1. “Fat-finger” error seen as sterling slumps; Asian shares dip

“Fat-finger” error seen as sterling slumps; Asian shares dip

Sterling plunged to a three-decade low in thin early Asian trade on Friday as a break of key technical support levels triggered a wave of stop-loss orders.

By: | Tokyo | Published: October 7, 2016 7:23 AM
"This was even a bigger move than what we saw after the Brexit vote. There was almost no offer, no bids when this happened," said a trader at a European bank in Tokyo. (Reuters) “This was even a bigger move than what we saw after the Brexit vote. There was almost no offer, no bids when this happened,” said a trader at a European bank in Tokyo. (Reuters)

Sterling plunged to a three-decade low in thin early Asian trade on Friday as a break of key technical support levels triggered a wave of stop-loss orders.

The pound fell almost 10 percent at one point to $1.1378 before stabilising around $1.2415, still down 1.5 percent from late US levels, leaving traders scratching their heads in the absence of news or market events that would justify such a move.

“This was even a bigger move than what we saw after the Brexit vote. There was almost no offer, no bids when this happened,” said a trader at a European bank in Tokyo.

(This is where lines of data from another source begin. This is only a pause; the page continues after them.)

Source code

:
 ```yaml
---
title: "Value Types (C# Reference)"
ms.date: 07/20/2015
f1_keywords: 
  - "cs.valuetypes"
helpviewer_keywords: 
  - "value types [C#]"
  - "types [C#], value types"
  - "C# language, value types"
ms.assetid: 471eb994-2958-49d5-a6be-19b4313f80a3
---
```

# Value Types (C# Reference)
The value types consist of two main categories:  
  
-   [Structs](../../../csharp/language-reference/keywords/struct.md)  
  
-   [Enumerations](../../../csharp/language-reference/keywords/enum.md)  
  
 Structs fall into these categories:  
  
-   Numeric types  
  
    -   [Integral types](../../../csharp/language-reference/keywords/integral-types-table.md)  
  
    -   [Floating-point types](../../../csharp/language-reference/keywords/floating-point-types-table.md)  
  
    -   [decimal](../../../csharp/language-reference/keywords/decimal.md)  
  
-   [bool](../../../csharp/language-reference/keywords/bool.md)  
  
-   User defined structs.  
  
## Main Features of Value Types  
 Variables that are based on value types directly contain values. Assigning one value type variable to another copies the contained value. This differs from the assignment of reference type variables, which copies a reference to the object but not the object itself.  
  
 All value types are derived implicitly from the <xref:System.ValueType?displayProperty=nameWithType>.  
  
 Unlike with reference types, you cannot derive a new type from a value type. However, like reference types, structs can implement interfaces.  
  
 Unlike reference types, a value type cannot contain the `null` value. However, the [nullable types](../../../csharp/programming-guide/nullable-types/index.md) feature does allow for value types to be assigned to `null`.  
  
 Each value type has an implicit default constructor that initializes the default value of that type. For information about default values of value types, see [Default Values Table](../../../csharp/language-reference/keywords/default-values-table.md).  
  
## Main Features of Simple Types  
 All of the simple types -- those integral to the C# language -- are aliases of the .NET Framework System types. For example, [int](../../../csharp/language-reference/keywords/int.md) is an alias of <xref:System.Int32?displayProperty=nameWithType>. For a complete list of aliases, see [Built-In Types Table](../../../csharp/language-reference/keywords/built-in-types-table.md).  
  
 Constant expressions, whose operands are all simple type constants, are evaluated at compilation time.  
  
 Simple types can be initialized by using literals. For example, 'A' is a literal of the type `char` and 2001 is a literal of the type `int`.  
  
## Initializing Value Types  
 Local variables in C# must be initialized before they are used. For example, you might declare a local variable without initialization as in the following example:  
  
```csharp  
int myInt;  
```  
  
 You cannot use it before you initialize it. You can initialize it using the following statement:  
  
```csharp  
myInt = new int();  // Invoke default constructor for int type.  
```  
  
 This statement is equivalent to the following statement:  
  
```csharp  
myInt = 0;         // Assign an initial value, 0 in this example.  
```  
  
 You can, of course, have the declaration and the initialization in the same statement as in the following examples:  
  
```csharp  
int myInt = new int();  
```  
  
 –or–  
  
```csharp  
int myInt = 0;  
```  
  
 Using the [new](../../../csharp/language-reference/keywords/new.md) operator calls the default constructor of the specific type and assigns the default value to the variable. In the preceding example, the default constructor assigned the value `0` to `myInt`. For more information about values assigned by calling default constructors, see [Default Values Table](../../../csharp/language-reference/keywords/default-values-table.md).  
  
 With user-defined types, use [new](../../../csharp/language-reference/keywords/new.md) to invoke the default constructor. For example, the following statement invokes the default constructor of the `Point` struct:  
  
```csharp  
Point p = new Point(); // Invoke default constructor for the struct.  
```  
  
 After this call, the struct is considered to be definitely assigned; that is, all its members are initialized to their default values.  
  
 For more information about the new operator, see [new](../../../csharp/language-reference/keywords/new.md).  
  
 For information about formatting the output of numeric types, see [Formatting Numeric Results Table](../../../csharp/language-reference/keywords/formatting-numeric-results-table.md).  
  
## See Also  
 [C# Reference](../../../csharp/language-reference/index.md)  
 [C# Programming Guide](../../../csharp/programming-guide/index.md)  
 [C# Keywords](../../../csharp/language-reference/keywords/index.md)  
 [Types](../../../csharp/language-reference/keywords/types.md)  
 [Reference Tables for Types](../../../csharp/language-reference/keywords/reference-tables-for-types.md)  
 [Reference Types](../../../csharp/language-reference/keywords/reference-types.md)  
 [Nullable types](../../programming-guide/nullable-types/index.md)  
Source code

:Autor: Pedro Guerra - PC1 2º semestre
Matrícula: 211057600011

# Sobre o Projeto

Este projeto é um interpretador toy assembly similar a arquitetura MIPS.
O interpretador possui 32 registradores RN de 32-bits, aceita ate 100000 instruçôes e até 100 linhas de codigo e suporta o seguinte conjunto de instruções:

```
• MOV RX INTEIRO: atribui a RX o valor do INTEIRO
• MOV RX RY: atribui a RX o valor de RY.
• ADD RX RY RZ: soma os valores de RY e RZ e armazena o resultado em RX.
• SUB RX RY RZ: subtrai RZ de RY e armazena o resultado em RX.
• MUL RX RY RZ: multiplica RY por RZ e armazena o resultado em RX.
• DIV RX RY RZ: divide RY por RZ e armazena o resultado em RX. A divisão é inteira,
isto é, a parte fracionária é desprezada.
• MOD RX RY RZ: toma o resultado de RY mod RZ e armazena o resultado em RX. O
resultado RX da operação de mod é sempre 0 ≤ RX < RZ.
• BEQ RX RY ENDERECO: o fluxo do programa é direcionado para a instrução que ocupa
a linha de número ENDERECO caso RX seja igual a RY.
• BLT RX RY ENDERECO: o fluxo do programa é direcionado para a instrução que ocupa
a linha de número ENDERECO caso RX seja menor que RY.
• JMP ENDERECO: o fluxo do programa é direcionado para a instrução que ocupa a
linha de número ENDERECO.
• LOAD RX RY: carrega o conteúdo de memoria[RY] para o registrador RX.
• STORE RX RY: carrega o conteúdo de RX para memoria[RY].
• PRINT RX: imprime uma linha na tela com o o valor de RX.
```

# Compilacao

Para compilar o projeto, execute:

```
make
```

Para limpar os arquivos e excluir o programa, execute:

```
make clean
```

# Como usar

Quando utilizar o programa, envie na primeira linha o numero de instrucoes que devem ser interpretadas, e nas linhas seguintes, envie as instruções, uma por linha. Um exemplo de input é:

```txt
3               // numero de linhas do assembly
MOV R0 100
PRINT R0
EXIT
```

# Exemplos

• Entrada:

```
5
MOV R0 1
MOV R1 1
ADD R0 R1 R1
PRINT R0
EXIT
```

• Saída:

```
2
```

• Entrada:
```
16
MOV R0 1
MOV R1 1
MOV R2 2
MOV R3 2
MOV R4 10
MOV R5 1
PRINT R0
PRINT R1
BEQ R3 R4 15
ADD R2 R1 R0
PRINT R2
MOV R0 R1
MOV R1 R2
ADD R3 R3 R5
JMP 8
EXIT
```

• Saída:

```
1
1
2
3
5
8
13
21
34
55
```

A “fat finger” error triggering the automatic stop-loss orders was seen as a possible culprit.

“The move coincided with an FT (Financial Times) story about French President Hollande demanding tough Brexit negotiations. The move was exacerbated once stops were tripped below a key level of $1.2600 in very thin trading before the U.S. payrolls,” said Su-Lin Ong, senior economist at RBC Capital Markets in Sydney.

The pound has been under renewed pressure on fears of a “hard” exit by Britain from the European Union after UK Prime Minister Theresa May set a March deadline for the formal departure process from the EU to begin.

Asian shares dipped but held not far from the 14-month high touched last month ahead of the U.S. jobs report later in the day, with MSCI’s broadest index of Asia-Pacific shares outside Japan down 0.2 percent and Japan’s Nikkei slipping 0.1 percent.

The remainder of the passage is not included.